I was working on figuring out what was going on with my instance and @vpzom@narwhal.city helped me figure it out.

One key thing as an admin is heading into your postgresql database and looking at the tasks. It seems like there's often good information in the tasks table as to what the system is thinking and why.

First, I logged into postgresql. I just started with:


Then I connected to my database using:

\c lotide [username] [port]

The default port is 5432, for reasons known only to the illuminati, my database is running at 5433.

It will ask you for your password, then you'll be logged in.

you can see information about the tables in the database by typing \d. You can find information about a specific table by typing \d [tablename].

Initially I tried select * from task; but it looked like it didn't work at first because the amount of characters in some of the columns are massive -- far larger than my screen so I was just scrollling and scrolling. When there is scrolling, postgresql is nice to you and gives you something you can scroll around with the arrow keys. In that case, the prompts changes to a : and you need to press q to quit that state and return to the normal sql prompt.

vpzom suggested I try SELECT id, state, latest_error FROM task ORDER BY created_at DESC; which showed all the pending and completed requests.

Ultimately, I also tried select id, state,kind,latest_error,attempts,max_attempts from task where state='pending'; which helped me understand not just that there were pending transactions, but in some cases why I had pending transactions. After I resolved the issue, I could see 3 spots where the transactions were still pending, but the error message indicated it was due to the remote node misbehaving so there wasn't anything I could do about that.

One final thing: when I was looking at error messages, I started in the system log using journalctl -xe. the only error messages I saw there were ones thrown by systemd. In order to see the error messages thrown by lotide itself, I had to use systemctl status lotide which seems to track the messages that would be displayed on the command line.

In my case, the backend didn't seem to be sending any messages or even trying. The attempts field said '0', whereas the completed transactions said at least 1. When I looked at systemctl I noted that especially after a reboot the log seemed to be trying to constantly restart lotide but it was complaining that it was already running or there was some other problem. This suggested to me that lotide had a process running in the background that hadn't correctly exited. I added a killall lotide command to the script I use to start the backend and immediately the tasks started running.

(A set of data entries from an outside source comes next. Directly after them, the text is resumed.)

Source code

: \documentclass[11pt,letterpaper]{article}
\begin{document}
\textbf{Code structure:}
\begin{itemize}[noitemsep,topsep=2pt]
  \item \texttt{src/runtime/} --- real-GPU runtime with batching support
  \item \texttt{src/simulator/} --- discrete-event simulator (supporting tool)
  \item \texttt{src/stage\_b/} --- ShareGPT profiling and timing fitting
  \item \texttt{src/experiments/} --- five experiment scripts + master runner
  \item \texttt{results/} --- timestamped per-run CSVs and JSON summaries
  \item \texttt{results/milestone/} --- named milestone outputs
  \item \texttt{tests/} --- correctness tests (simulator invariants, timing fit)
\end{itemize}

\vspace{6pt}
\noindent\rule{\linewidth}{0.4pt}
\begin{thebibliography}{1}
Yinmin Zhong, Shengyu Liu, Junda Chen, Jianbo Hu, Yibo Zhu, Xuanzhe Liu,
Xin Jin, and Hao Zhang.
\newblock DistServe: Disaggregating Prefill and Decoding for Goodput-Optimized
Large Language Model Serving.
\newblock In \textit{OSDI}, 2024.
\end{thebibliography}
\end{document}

As an additional prophylactic measure because I'm not a full-time system administrator and therefore can't be around to tinker with my servers when I'm not around my computer, I added a line to my crontab to restart the lotide service every day to ensure it won't hang up. Might be overkill, but it appears that it's a simple solution that doesn't really have any downsides. The restart takes seconds and the site doesn't go down if federation restarts, so it's low risk for the potential reward of not having any problems while I'm away.